### Exercise directions
Starting with the first line and ending with the one that holds "Redis un almacén", retype the entries exactly.

Collected data
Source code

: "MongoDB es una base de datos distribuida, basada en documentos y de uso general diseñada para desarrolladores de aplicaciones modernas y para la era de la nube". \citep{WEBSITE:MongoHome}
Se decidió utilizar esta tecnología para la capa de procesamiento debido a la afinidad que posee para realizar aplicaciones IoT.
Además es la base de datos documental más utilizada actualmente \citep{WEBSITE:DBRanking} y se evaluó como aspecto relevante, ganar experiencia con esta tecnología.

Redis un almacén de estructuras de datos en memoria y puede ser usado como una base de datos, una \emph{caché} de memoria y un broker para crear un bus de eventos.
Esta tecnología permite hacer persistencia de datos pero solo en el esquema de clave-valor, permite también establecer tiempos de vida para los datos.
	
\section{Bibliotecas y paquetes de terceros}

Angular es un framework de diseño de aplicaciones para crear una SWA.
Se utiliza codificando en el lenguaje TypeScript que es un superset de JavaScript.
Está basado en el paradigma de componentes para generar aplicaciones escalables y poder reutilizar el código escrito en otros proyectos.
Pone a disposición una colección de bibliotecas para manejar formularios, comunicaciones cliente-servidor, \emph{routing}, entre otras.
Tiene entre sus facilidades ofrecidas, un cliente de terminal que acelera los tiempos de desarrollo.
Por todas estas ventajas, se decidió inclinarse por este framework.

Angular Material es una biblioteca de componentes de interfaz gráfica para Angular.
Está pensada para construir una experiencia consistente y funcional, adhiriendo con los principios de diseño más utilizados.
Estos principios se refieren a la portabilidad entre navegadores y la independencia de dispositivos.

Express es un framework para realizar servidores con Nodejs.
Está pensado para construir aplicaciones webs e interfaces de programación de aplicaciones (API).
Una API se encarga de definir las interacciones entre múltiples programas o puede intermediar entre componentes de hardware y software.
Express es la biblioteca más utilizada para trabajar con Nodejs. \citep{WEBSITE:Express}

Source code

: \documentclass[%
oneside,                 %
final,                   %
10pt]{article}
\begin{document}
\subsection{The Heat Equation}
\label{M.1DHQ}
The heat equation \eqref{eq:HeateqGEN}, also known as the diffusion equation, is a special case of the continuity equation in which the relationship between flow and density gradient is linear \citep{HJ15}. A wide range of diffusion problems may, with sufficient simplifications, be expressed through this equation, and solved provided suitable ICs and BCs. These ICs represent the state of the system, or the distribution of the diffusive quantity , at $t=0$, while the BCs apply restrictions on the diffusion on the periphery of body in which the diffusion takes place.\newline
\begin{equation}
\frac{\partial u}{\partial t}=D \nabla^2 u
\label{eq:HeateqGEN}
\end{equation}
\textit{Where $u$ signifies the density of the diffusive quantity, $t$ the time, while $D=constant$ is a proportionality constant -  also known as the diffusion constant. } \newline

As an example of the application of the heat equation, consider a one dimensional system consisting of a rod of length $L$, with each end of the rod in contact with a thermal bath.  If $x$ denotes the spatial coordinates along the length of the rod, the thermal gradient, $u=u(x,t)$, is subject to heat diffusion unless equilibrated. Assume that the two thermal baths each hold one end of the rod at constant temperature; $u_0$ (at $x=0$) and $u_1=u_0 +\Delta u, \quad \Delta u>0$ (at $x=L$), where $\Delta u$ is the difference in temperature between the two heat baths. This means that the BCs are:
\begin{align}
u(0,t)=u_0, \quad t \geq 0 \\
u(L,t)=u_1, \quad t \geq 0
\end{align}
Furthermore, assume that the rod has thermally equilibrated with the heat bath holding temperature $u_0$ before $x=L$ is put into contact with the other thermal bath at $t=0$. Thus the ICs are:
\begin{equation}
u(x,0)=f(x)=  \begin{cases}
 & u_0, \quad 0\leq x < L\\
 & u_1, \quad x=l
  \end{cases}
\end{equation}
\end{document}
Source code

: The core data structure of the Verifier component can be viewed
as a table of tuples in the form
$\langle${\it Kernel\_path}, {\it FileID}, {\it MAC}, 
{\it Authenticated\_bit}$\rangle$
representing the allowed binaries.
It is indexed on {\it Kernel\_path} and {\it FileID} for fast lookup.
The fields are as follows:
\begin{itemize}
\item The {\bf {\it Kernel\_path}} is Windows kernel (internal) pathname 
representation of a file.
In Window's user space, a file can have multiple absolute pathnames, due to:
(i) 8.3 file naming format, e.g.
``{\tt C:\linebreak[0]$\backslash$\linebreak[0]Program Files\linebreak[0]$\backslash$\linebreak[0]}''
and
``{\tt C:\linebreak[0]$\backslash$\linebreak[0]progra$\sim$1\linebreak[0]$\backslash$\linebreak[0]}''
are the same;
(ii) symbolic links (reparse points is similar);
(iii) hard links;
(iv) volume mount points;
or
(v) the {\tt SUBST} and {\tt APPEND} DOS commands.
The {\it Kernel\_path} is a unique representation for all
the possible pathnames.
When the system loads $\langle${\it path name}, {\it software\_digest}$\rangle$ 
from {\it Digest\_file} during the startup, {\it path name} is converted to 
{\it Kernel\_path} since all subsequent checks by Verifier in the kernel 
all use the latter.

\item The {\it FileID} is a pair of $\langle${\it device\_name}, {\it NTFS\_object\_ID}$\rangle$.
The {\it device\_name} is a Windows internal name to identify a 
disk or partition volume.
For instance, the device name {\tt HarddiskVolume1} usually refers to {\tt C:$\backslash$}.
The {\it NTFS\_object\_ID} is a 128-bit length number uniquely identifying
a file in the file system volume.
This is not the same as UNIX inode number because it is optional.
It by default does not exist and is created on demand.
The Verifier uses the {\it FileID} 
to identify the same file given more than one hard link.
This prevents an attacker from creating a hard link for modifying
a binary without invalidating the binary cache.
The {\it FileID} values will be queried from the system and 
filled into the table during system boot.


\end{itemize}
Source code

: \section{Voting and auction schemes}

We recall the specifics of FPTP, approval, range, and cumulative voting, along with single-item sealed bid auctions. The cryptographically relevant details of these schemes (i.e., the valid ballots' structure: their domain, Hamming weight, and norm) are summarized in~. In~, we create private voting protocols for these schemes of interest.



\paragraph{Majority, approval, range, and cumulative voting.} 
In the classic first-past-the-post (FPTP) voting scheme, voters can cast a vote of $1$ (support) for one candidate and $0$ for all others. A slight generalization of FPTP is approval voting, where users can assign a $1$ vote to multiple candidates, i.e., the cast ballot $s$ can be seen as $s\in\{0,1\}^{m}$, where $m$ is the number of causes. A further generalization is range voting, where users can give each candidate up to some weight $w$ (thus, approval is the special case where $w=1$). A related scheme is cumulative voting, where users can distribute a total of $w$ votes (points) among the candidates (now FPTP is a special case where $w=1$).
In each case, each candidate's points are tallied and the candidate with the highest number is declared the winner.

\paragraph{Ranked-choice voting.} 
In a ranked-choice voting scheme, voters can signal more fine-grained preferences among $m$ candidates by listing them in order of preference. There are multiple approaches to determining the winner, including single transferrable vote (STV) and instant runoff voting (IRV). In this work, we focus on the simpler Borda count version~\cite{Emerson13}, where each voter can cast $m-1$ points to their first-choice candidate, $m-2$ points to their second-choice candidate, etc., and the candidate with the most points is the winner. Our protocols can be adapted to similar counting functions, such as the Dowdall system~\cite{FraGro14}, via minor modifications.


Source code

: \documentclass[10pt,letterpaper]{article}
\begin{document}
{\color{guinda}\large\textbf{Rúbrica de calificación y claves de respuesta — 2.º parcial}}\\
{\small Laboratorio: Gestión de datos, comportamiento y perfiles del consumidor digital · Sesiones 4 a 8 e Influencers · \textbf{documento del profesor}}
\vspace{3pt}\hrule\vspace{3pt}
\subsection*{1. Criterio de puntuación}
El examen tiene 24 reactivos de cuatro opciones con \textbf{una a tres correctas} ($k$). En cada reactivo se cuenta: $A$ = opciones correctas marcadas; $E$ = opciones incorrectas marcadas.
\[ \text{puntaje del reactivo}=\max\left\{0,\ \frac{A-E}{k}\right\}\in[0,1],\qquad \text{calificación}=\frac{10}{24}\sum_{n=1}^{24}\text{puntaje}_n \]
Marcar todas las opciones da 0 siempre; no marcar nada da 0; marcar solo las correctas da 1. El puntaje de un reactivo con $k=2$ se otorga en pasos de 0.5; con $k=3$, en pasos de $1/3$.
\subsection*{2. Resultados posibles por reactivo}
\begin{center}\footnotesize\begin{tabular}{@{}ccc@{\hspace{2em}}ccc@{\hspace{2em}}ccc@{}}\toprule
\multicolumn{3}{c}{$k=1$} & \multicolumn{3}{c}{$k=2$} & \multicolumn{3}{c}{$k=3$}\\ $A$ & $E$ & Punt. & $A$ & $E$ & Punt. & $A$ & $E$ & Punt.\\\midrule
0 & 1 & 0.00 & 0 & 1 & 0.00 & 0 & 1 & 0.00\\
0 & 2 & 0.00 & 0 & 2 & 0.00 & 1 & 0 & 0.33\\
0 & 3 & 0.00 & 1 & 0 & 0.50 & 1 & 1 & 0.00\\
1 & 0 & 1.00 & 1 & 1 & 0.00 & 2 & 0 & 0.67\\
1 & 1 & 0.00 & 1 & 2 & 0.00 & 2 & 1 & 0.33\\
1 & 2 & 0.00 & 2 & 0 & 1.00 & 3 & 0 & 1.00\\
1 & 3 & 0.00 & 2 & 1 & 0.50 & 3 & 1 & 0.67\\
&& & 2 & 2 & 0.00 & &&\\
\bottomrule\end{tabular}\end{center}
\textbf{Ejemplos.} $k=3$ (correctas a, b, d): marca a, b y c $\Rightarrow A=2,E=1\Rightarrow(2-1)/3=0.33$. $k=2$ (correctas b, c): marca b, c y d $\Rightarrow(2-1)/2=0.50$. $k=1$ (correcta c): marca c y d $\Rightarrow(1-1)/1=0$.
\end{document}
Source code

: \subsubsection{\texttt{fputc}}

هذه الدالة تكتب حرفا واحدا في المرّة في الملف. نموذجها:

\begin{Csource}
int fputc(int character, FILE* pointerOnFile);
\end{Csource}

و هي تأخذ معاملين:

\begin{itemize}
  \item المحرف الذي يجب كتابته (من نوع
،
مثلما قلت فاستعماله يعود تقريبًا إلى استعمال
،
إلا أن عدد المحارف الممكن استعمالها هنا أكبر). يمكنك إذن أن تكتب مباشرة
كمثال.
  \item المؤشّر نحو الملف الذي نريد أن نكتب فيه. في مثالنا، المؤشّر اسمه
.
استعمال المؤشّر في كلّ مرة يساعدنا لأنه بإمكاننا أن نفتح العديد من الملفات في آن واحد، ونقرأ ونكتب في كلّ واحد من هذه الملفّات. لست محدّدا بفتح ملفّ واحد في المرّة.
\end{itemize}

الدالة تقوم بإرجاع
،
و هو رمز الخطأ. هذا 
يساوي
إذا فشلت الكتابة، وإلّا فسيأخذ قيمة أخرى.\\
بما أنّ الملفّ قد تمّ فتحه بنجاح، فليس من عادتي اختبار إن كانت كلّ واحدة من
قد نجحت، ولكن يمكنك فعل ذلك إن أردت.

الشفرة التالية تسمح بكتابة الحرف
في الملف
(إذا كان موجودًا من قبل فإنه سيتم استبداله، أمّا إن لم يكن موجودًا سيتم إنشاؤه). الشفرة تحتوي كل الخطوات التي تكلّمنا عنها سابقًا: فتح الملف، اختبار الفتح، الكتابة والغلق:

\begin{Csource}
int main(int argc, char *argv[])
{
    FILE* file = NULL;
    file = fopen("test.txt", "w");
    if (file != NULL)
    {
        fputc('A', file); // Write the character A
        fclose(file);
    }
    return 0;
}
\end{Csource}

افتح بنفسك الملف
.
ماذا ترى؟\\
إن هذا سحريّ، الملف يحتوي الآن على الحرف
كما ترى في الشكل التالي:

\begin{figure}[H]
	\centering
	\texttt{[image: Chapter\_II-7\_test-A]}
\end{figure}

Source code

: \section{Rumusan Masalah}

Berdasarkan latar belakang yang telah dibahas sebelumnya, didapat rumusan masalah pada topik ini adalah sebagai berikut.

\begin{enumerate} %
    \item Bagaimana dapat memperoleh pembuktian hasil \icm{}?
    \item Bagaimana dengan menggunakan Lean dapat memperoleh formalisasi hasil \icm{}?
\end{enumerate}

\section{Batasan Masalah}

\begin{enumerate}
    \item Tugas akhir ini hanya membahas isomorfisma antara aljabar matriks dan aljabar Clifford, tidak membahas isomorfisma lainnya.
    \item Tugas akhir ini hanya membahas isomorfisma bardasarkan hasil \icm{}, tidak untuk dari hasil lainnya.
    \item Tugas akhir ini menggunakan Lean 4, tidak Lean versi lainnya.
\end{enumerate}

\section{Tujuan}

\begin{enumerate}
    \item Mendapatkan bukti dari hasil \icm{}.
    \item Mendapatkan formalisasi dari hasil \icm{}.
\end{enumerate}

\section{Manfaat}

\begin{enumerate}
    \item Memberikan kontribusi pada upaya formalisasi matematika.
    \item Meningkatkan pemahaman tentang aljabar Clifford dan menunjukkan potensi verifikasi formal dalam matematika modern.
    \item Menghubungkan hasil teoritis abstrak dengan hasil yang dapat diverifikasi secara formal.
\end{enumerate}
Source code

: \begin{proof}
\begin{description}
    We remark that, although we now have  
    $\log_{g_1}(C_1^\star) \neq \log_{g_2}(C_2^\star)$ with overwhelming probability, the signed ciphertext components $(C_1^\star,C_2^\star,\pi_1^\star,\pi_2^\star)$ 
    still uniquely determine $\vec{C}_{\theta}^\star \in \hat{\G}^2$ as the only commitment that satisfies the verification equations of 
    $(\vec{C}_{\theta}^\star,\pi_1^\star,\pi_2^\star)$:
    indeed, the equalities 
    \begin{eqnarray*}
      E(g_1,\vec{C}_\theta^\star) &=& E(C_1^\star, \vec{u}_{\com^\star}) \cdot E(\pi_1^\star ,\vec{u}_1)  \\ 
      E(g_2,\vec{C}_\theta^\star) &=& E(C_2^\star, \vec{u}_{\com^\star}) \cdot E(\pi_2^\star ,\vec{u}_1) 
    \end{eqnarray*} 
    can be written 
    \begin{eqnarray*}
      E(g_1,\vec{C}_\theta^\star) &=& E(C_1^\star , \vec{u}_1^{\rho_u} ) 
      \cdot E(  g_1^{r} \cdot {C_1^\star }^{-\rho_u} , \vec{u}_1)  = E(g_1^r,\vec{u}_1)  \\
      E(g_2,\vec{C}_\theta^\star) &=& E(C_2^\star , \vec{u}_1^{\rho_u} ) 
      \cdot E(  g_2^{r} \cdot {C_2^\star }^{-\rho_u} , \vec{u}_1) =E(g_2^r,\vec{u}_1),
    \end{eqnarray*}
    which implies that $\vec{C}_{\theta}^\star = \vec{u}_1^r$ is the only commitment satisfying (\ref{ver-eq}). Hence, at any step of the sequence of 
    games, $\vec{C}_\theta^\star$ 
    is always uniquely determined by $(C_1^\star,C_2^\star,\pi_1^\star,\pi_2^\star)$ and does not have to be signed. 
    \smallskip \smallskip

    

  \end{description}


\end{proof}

### Answer box
Source code

: "MongoDB es una base de datos distribuida, basada en documentos y de uso general diseñada para desarrolladores de aplicaciones modernas y para la era de la nube". \citep{WEBSITE:MongoHome}
Se decidió utilizar esta tecnología para la capa de procesamiento debido a la afinidad que posee para realizar aplicaciones IoT.
Además es la base de datos documental más utilizada actualmente \citep{WEBSITE:DBRanking} y se evaluó como aspecto relevante, ganar experiencia con esta tecnología.

Redis un almacén de estructuras de datos en memoria y puede ser usado como una base de datos, una \emph{caché} de memoria y un broker para crear un bus de eventos.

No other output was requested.